- Task objective: Up to and including the line that holds "Comprehensive API Coverage: Full", copy every line of the records below exactly, starting at the first; leave pictures out.

- Task input:
-=-=-=-=-
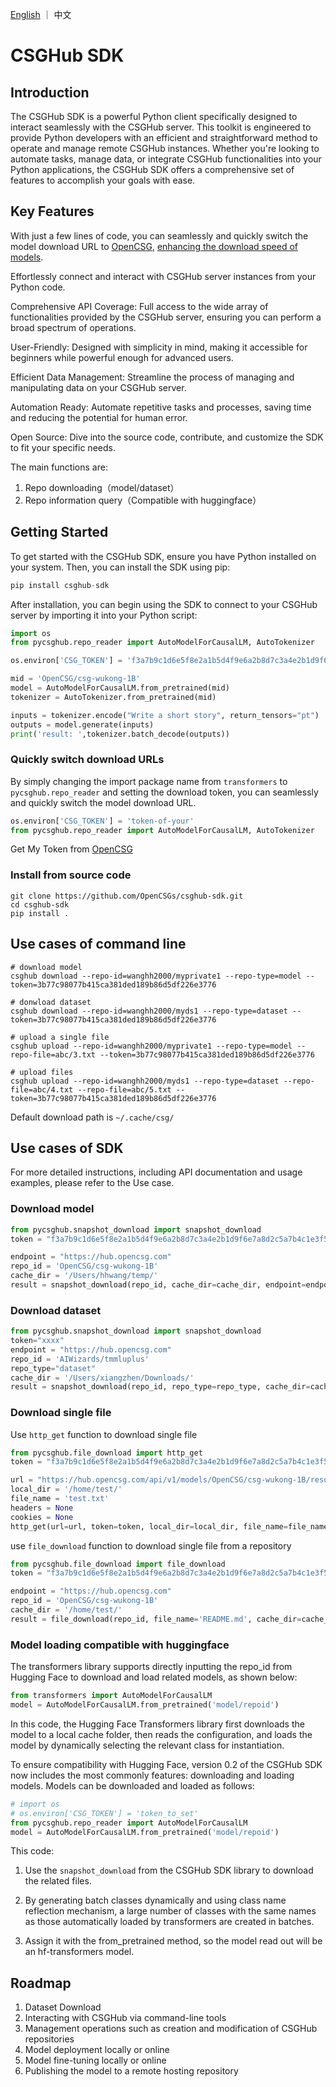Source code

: <p align="left">
    <a href="README_EN.md">English</a> ｜ 中文
</p>

# CSGHub SDK
## Introduction

The CSGHub SDK is a powerful Python client specifically designed to interact seamlessly with the CSGHub server. This toolkit is engineered to provide Python developers with an efficient and straightforward method to operate and manage remote CSGHub instances. Whether you're looking to automate tasks, manage data, or integrate CSGHub functionalities into your Python applications, the CSGHub SDK offers a comprehensive set of features to accomplish your goals with ease.

## Key Features

With just a few lines of code, you can seamlessly and quickly switch the model download URL to [OpenCSG](https://opencsg.com/), [enhancing the download speed of models](#quickly-switch-download-urls).

Effortlessly connect and interact with CSGHub server instances from your Python code.

Comprehensive API Coverage: Full access to the wide array of functionalities provided by the CSGHub server, ensuring you can perform a broad spectrum of operations.

User-Friendly: Designed with simplicity in mind, making it accessible for beginners while powerful enough for advanced users.

Efficient Data Management: Streamline the process of managing and manipulating data on your CSGHub server.

Automation Ready: Automate repetitive tasks and processes, saving time and reducing the potential for human error.

Open Source: Dive into the source code, contribute, and customize the SDK to fit your specific needs.

The main functions are:

1. Repo downloading（model/dataset）
2. Repo information query（Compatible with huggingface）

## Getting Started

To get started with the CSGHub SDK, ensure you have Python installed on your system. Then, you can install the SDK using pip:

```python
pip install csghub-sdk
```

After installation, you can begin using the SDK to connect to your CSGHub server by importing it into your Python script:

```python
import os 
from pycsghub.repo_reader import AutoModelForCausalLM, AutoTokenizer

os.environ['CSG_TOKEN'] = 'f3a7b9c1d6e5f8e2a1b5d4f9e6a2b8d7c3a4e2b1d9f6e7a8d2c5a7b4c1e3f5b8a1d4f9b7d6e2f8a5d3b1e7f9c6a8b2d1e4f7d5b6e9f2a4b3c8e1d7f995hd82hf'

mid = 'OpenCSG/csg-wukong-1B'
model = AutoModelForCausalLM.from_pretrained(mid)
tokenizer = AutoTokenizer.from_pretrained(mid)

inputs = tokenizer.encode("Write a short story", return_tensors="pt")
outputs = model.generate(inputs)
print('result: ',tokenizer.batch_decode(outputs))
```

### Quickly switch download URLs

By simply changing the import package name from `transformers` to `pycsghub.repo_reader` and setting the download token, you can seamlessly and quickly switch the model download URL.

```python
os.environ['CSG_TOKEN'] = 'token-of-your'
from pycsghub.repo_reader import AutoModelForCausalLM, AutoTokenizer
```
Get My Token from [OpenCSG](https://opencsg.com/settings/access-token)

### Install from source code

```shell
git clone https://github.com/OpenCSGs/csghub-sdk.git
cd csghub-sdk
pip install .
```

## Use cases of command line

```shell
# download model
csghub download --repo-id=wanghh2000/myprivate1 --repo-type=model --token=3b77c98077b415ca381ded189b86d5df226e3776

# donwload dataset
csghub download --repo-id=wanghh2000/myds1 --repo-type=dataset --token=3b77c98077b415ca381ded189b86d5df226e3776

# upload a single file
csghub upload --repo-id=wanghh2000/myprivate1 --repo-type=model --repo-file=abc/3.txt --token=3b77c98077b415ca381ded189b86d5df226e3776

# upload files
csghub upload --repo-id=wanghh2000/myds1 --repo-type=dataset --repo-file=abc/4.txt --repo-file=abc/5.txt --token=3b77c98077b415ca381ded189b86d5df226e3776
```

Default download path is `~/.cache/csg/`

## Use cases of SDK

For more detailed instructions, including API documentation and usage examples, please refer to the Use case.

### Download model

```python
from pycsghub.snapshot_download import snapshot_download
token = "f3a7b9c1d6e5f8e2a1b5d4f9e6a2b8d7c3a4e2b1d9f6e7a8d2c5a7b4c1e3f5b8a1d4f9b7d6e2f8a5d3b1e7f9c6a8b2d1e4f7d5b6e9f2a4b3c8e1d7f995hd82hf"

endpoint = "https://hub.opencsg.com"
repo_id = 'OpenCSG/csg-wukong-1B'
cache_dir = '/Users/hhwang/temp/'
result = snapshot_download(repo_id, cache_dir=cache_dir, endpoint=endpoint, token=token)
```

### Download dataset 
```python
from pycsghub.snapshot_download import snapshot_download
token="xxxx"
endpoint = "https://hub.opencsg.com"
repo_id = 'AIWizards/tmmluplus'
repo_type="dataset"
cache_dir = '/Users/xiangzhen/Downloads/'
result = snapshot_download(repo_id, repo_type=repo_type, cache_dir=cache_dir, endpoint=endpoint, token=token)
```

### Download single file

Use `http_get` function to download single file

```python
from pycsghub.file_download import http_get
token = "f3a7b9c1d6e5f8e2a1b5d4f9e6a2b8d7c3a4e2b1d9f6e7a8d2c5a7b4c1e3f5b8a1d4f9b7d6e2f8a5d3b1e7f9c6a8b2d1e4f7d5b6e9f2a4b3c8e1d7f995hd82hf"

url = "https://hub.opencsg.com/api/v1/models/OpenCSG/csg-wukong-1B/resolve/tokenizer.model"
local_dir = '/home/test/'
file_name = 'test.txt'
headers = None
cookies = None
http_get(url=url, token=token, local_dir=local_dir, file_name=file_name, headers=headers, cookies=cookies)
```

use `file_download` function to download single file from a repository

```python
from pycsghub.file_download import file_download
token = "f3a7b9c1d6e5f8e2a1b5d4f9e6a2b8d7c3a4e2b1d9f6e7a8d2c5a7b4c1e3f5b8a1d4f9b7d6e2f8a5d3b1e7f9c6a8b2d1e4f7d5b6e9f2a4b3c8e1d7f995hd82hf"

endpoint = "https://hub.opencsg.com"
repo_id = 'OpenCSG/csg-wukong-1B'
cache_dir = '/home/test/'
result = file_download(repo_id, file_name='README.md', cache_dir=cache_dir, endpoint=endpoint, token=token)
```

### Model loading compatible with huggingface

The transformers library supports directly inputting the repo_id from Hugging Face to download and load related models, as shown below:

```python
from transformers import AutoModelForCausalLM
model = AutoModelForCausalLM.from_pretrained('model/repoid')
```

In this code, the Hugging Face Transformers library first downloads the model to a local cache folder, then reads the configuration, and loads the model by dynamically selecting the relevant class for instantiation.

To ensure compatibility with Hugging Face, version 0.2 of the CSGHub SDK now includes the most commonly features: downloading and loading models. Models can be downloaded and loaded as follows:

```python
# import os 
# os.environ['CSG_TOKEN'] = 'token_to_set'
from pycsghub.repo_reader import AutoModelForCausalLM
model = AutoModelForCausalLM.from_pretrained('model/repoid')
```

This code: 

1. Use the `snapshot_download` from the CSGHub SDK library to download the related files.

2. By generating batch classes dynamically and using class name reflection mechanism, a large number of classes with the same names as those automatically loaded by transformers are created in batches.

3. Assign it with the from_pretrained method, so the model read out will be an hf-transformers model.

## Roadmap

1. Dataset Download
2. Interacting with CSGHub via command-line tools
3. Management operations such as creation and modification of CSGHub repositories
4. Model deployment locally or online
5. Model fine-tuning locally or online
6. Publishing the model to a remote hosting repository

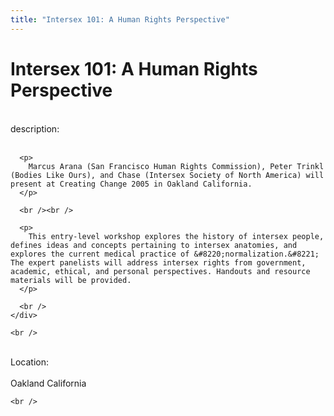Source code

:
 ```yaml
---
title: "Intersex 101: A Human Rights Perspective"
---
```


# Intersex 101: A Human Rights Perspective

<div class="flexinode-body flexinode-2">
  <div class="flexinode-textarea-1">
    <div class="form-item">
      <br /> <label>description:</label><br /><br /> 
      
      <p>
        Marcus Arana (San Francisco Human Rights Commission), Peter Trinkl (Bodies Like Ours), and Chase (Intersex Society of North America) will present at Creating Change 2005 in Oakland California.
      </p>
      
      <br /><br />
      
      <p>
        This entry-level workshop explores the history of intersex people, defines ideas and concepts pertaining to intersex anatomies, and explores the current medical practice of &#8220;normalization.&#8221; The expert panelists will address intersex rights from government, academic, ethical, and personal perspectives. Handouts and resource materials will be provided.
      </p>
      
      <br />
    </div>
    
    <br />
  </div>
  
  <div class="flexinode-textfield-2">
    <div class="form-item">
      <br /> <label>Location:</label><br /><br /> Oakland California<br />
    </div>
    
    <br />
  </div>
</div>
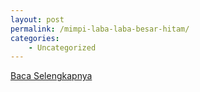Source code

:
 ```yaml
---
layout: post
permalink: /mimpi-laba-laba-besar-hitam/
categories:
    - Uncategorized
---
```


[Baca Selengkapnya](/07)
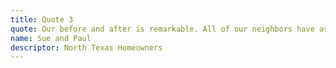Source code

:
 ```yaml
---
title: Quote 3
quote: Our before and after is remarkable. All of our neighbors have asked us what kind of roof we put on. They were so surprised and impressed when we told them it’s a Hurricane stone-coated metal roof.
name: Sue and Paul
descriptor: North Texas Homeowners
---
```

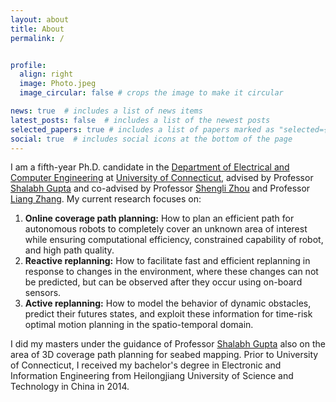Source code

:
 ```yaml
---
layout: about
title: About
permalink: /


profile:
  align: right
  image: Photo.jpeg
  image_circular: false # crops the image to make it circular

news: true  # includes a list of news items
latest_posts: false  # includes a list of the newest posts
selected_papers: true # includes a list of papers marked as "selected={true}"
social: true  # includes social icons at the bottom of the page
---
```


I am a fifth-year Ph.D. candidate in the [Department of Electrical and Computer Engineering](https://www.ee.uconn.edu/) at [University of Connecticut](https://uconn.edu/), advised by Professor [Shalabh Gupta](https://www.ee.uconn.edu/shalabh-gupta/) and co-advised by Professor [Shengli Zhou](https://www.ee.uconn.edu/shengli-zhou/) and Professor [Liang Zhang](https://www.ee.uconn.edu/liang-zhang/). My current research focuses on:

1. **Online coverage path planning:** How to plan an efficient path for autonomous robots to completely cover an unknown area of interest while ensuring computational efficiency, constrained capability of robot, and high path quality.
2. **Reactive replanning:** How to facilitate fast and efficient replanning in response to changes in the environment, where these changes can not be predicted, but can be observed after they occur using on-board sensors.
3. **Active replanning:** How to model the behavior of dynamic obstacles, predict their futures states, and exploit these information for time-risk optimal motion planning in the spatio-temporal domain.

I did my masters under the guidance of Professor [Shalabh Gupta](https://www.ee.uconn.edu/shalabh-gupta/) also on the area of 3D coverage path planning for seabed mapping. Prior to University of Connecticut, I received my bachelor's degree in Electronic and Information Engineering from Heilongjiang University of Science and Technology in China in 2014.
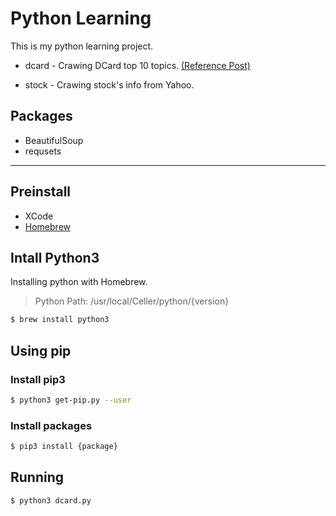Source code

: # Python Learning
This is my python learning project.

* dcard - Crawing DCard top 10 topics. [(Reference Post)](https://medium.com/pyladies-taiwan/%E5%BE%9Edcard%E7%B6%B2%E7%AB%99%E7%9C%8B%E7%88%AC%E8%9F%B2%E5%85%A5%E9%96%80-65105f0ddac)

* stock - Crawing stock's info from Yahoo.

## Packages
* BeautifulSoup
* requsets

---

## Preinstall
* XCode
* [Homebrew](https://brew.sh/index_zh-tw)

## Intall Python3

Installing python with Homebrew.

> Python Path: /usr/local/Celler/python/{version}
```sh
$ brew install python3
```

## Using pip

### Install pip3

```sh
$ python3 get-pip.py --user
```

### Install packages

```sh
$ pip3 install {package}
```

## Running
```sh
$ python3 dcard.py
```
-=-=-=-=-
- Exercise answer:
Source code

: <p align="left">
    <a href="README_EN.md">English</a> ｜ 中文
</p>

# CSGHub SDK
## Introduction

The CSGHub SDK is a powerful Python client specifically designed to interact seamlessly with the CSGHub server. This toolkit is engineered to provide Python developers with an efficient and straightforward method to operate and manage remote CSGHub instances. Whether you're looking to automate tasks, manage data, or integrate CSGHub functionalities into your Python applications, the CSGHub SDK offers a comprehensive set of features to accomplish your goals with ease.

## Key Features

With just a few lines of code, you can seamlessly and quickly switch the model download URL to [OpenCSG](https://opencsg.com/), [enhancing the download speed of models](#quickly-switch-download-urls).

Effortlessly connect and interact with CSGHub server instances from your Python code.

Comprehensive API Coverage: Full access to the wide array of functionalities provided by the CSGHub server, ensuring you can perform a broad spectrum of operations.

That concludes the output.